Studied in over 5,000 patients:
Travivo (Gepirone) has been found to have a favorable safety profile and be well-tolerated. The drug’s unique single mechanism of targeted 5HT1a agonism, allows for the relief of depressive symptoms without significant side effects. The most frequent adverse events seen in clinical trials were lightheadedness and nausea, which generally were mild, of short duration, and related to dose escalations. Adverse event data from all trials, as well as sexual functioning data collected using standardized scales in numerous Travivo trials, indicate that Travivo does not cause sexual dysfunction in depressed patients, a common side effect among most available anti-depression therapies."

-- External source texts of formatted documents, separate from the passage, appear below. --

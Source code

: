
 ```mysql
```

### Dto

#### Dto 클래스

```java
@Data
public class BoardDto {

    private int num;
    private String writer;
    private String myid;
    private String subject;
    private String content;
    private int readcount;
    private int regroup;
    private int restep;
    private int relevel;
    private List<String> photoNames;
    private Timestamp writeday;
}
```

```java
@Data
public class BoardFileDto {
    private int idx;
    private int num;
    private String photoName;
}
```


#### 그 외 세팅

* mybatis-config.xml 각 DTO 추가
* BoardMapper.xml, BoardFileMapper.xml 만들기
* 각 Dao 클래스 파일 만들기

The Effect of Gepirone‐ER in the Treatment of Sexual Dysfunction in Depressed Men
Introduction
Sexual dysfunction is common in patients with major depressive disorder (MDD). Antidepressant medications especially the selective serotonin reuptake inhibitors (SSRIs) may improve depressive symptoms but further decrease sexual function. Gepirone extended release (gepirone‐ER) differs from the SSRIs in only affecting the 5‐HT1A receptor and has demonstrated efficacy in treatment of depression and sexual dysfunction in depressed women. This report describes the effect of gepirone‐ER on sexual function in depressed men.
Aim
The aims of this article were to study the effects of gepirone‐ER on sexual function in men with MDD and to determine if positive effects are independent of antidepressant or anxiolytic activity.
Main Outcome Measures
The main outcome measures of this article were Hamilton depression rating scale (HAMD‐17), and changes in sexual functioning questionnaire (CSFQ).
Methods
In an 8‐week study, gepirone‐ER, placebo, or fluoxetine were administered in a double‐blind fashion to 181 depressed men. The CSFQ results were used to determine quality of sexual function. To test for an antidepressant or anxiolytic effect, a 50% reduction in HAMD‐17 score separated antidepressant responders from nonresponders, and item 12 of the HAMD scale (psychic anxiety) scores of 0 or 1 separated anxiolytic responders from nonresponders.
Results
Gepirone‐ER treatment improved total sexual function compared with placebo measured by the CSFQ at weeks 4 ( P = 0.012) and 8 ( P = 0.046). At 4 weeks, almost every CSFQ domain is improved. The orgasm domain was especially improved, 67% by week 4. Gepirone‐ER antidepressant and anxiolytic nonresponders showed significant improvement in sexual function. Fluoxetine treatment did not produce improvement. In fact, fluoxetine‐treated subjects had lower scores on the total CSFQ, less than placebo, and significantly less than gepirone‐ER.
Conclusion
Gepirone‐ER improves sexual dysfunction in depressed men. All domains of sexual function improved. Gepirone‐ER has a pro‐sexual effect independent of antidepressant or anxiolytic activity.